La conversación entre los dos hombres adoptaba sin cesar, a pesar suyo, el tono casi hosco de sus antiguos debates entre maestro y discípulo. El canónigo, decidido a soportarlo todo, oró interiormente para que le fueran inspiradas palabras convincentes.
—Iterum peccavi
—dijo por fin Zenón con voz más serena—. Mas no os extrañéis, padre, de que vuestras bondades puedan parecerme una trampa. Mis pocos encuentros con el reverendísimo señor obispo no me han mostrado a un hombre compasivo.
—Ni el obispo os ama, ni Le Cocq os odia —dijo el canónigo ahogando sus lágrimas—. Sólo yo... Pero aparte de que sois el peón de una partida que entre ellos se está jugando —continuó con un tono más seco—, Monseñor no se halla desprovisto de humana vanidad y le honraría llevar a Dios a un impío capaz de persuadir a sus semejantes. La ceremonia de mañana será para la Iglesia una victoria más sensible de lo que hubiera sido vuestra muerte.
—El obispo debe darse cuenta de que las verdades cristianas tendrían en mí a un apologista muy comprometido.

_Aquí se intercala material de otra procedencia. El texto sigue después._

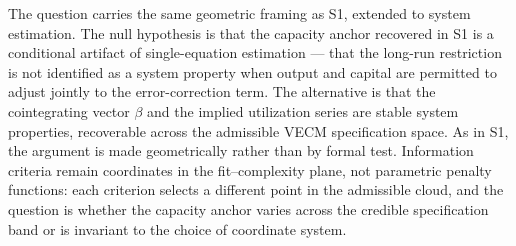 \documentclass[11pt,a4paper]{article}
\begin{document}
The question carries the same geometric framing as S1, extended to system
estimation. The null hypothesis is that the capacity anchor recovered in S1
is a conditional artifact of single-equation estimation --- that the long-run
restriction is not identified as a system property when output and capital
are permitted to adjust jointly to the error-correction term. The alternative
is that the cointegrating vector $\beta$ and the implied utilization series
are stable system properties, recoverable across the admissible VECM
specification space. As in S1, the argument is made geometrically rather than
by formal test. Information criteria remain coordinates in the
fit--complexity plane, not parametric penalty functions: each criterion
selects a different point in the admissible cloud, and the question is
whether the capacity anchor varies across the credible specification band or
is invariant to the choice of coordinate system.

\end{document}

—Os equivocáis —repuso el anciano—. Las razones que un hombre tiene para retractarse pronto se olvidan, y sus escritos permanecen. Ya algunos de vuestros amigos veían, en vuestra sospechosa estancia en San Cosme, la humilde penitencia de un cristiano que se arrepiente de haber vivido mal y cambia de nombre para entregarse en el anonimato a las buenas obras. Que Dios me perdone —añadió con una débil sonrisa— si no he citado yo mismo el ejemplo de San Alejo, que regresó disfrazado de pobre a vivir entre los suyos en el palacio en donde nació.
—San Alejo se arriesgaba a cada instante a que lo reconociera su devota esposa —bromeó el filósofo—. Mi fuerza interior no hubiera llegado hasta eso.